● **WHAT YOU HAVE TO DO**: Copy out each line of the material below that holds the string "המדעי".

● **GIVEN RECORDS**:
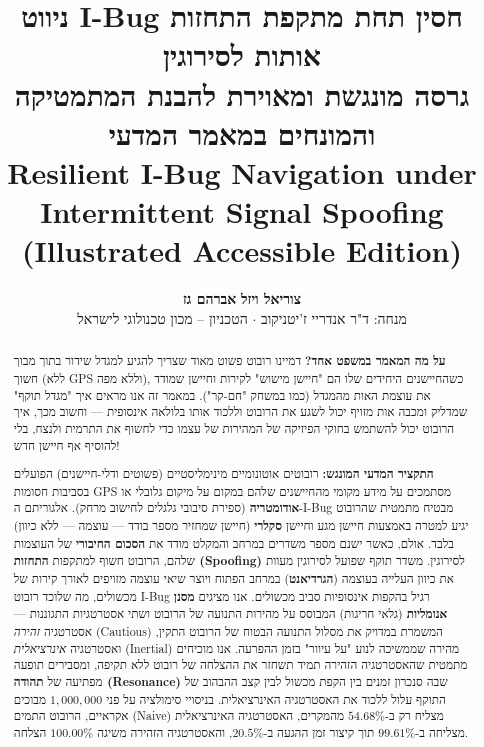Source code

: \documentclass[11pt, a4paper]{article}
\title{\vspace{-1.2em}\Large\textbf{ניווט \foreignlanguage{english}{I-Bug} חסין תחת מתקפת התחזות אותות לסירוגין}\\
\large\textbf{גרסה מונגשת ומאוירת להבנת המתמטיקה והמונחים במאמר המדעי}\\[0.4ex]
\normalsize\foreignlanguage{english}{\textbf{Resilient I-Bug Navigation under Intermittent Signal Spoofing (Illustrated Accessible Edition)}}}
\author{
  \textbf{צוריאל ויזל} \quad \textbf{אברהם גז} \\
  \small מנחה: ד"ר אנדריי ז'יטניקוב $\cdot$ הטכניון -- מכון טכנולוגי לישראל
}
\date{}
\begin{document}
\maketitle

\begin{abstract}
\noindent
\textbf{על מה המאמר במשפט אחד?} דמיינו רובוט פשוט מאוד שצריך להגיע למגדל שידור בתוך מבוך חשוך (ללא \foreignlanguage{english}{GPS} וללא מפה), כשהחיישנים היחידים שלו הם "חיישן מישוש" לקירות וחיישן שמודד את עוצמת האות מהמגדל (כמו במשחק "חם-קר"). במאמר זה אנו מראים איך "מגדל תוקף" שמדליק ומכבה אות מזויף יכול לשגע את הרובוט וללכוד אותו בלולאה אינסופית — וחשוב מכך, איך הרובוט יכול להשתמש בחוקי הפיזיקה של המהירות של עצמו כדי לחשוף את התרמית ולנצח, בלי להוסיף אף חיישן חדש!

\smallskip
\noindent
\textbf{התקציר המדעי המונגש:}
רובוטים אוטונומיים מינימליסטיים (פשוטים ודלי-חיישנים) הפועלים בסביבות חסומות \foreignlanguage{english}{GPS} מסתמכים על מידע מקומי מהחיישנים שלהם במקום על מיקום גלובלי או \textbf{אודומטריה} (ספירת סיבובי גלגלים לחישוב מרחק). אלגוריתם ה-\foreignlanguage{english}{I-Bug} מבטיח מתמטית שהרובוט יגיע למטרה באמצעות חיישן מגע וחיישן \textbf{סקלרי} (חיישן שמחזיר מספר בודד — עוצמה — ללא כיוון) בלבד. אולם, כאשר ישנם מספר משדרים במרחב והמקלט מודד את \textbf{הסכום החיבורי} של העוצמות שלהם, הרובוט חשוף למתקפות \textbf{התחזות (\foreignlanguage{english}{Spoofing})} לסירוגין. משדר תוקף שפועל לסירוגין מעוות את כיוון העלייה בעוצמה (\textbf{הגרדיאנט}) במרחב הפתוח ויוצר שיאי עוצמה מזויפים לאורך קירות של מכשולים, מה שלוכד רובוט \foreignlanguage{english}{I-Bug} רגיל בהקפות אינסופיות סביב מכשולים. אנו מציגים \textbf{מסנן אנומליות} (גלאי חריגות) המבוסס על מהירות התנועה של הרובוט ושתי אסטרטגיות התגוננות — אסטרטגיה \textit{זהירה} (\foreignlanguage{english}{Cautious}) המשמרת במדויק את מסלול התנועה הבטוח של הרובוט התקין, ואסטרטגיה \textit{אינרציאלית} (\foreignlanguage{english}{Inertial}) מהירה שממשיכה לנוע "על עיוור" בזמן ההפרעה. אנו מוכיחים מתמטית שהאסטרטגיה הזהירה תמיד תשחזר את ההצלחה של רובוט ללא תקיפה, ומסבירים תופעה מפתיעה של \textbf{תהודה (\foreignlanguage{english}{Resonance})} שבה סנכרון זמנים בין הקפת מכשול לבין קצב ההבהוב של התוקף עלול ללכוד את האסטרטגיה האינרציאלית. בניסויי סימולציה על פני $1,000,000$ מבוכים אקראיים, הרובוט התמים (\foreignlanguage{english}{Naive}) מצליח רק ב-$54.68\%$ מהמקרים, האסטרטגיה האינרציאלית מצליחה ב-$99.61\%$ תוך קיצור זמן ההגעה ב-$20.5\%$, והאסטרטגיה הזהירה משיגה $\mathbf{100.00\%}$ הצלחה.
\end{abstract}
\end{document}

● **FINISHED TASK**:
\large\textbf{גרסה מונגשת ומאוירת להבנת המתמטיקה והמונחים במאמר המדעי}\\[0.4ex]
\textbf{התקציר המדעי המונגש:}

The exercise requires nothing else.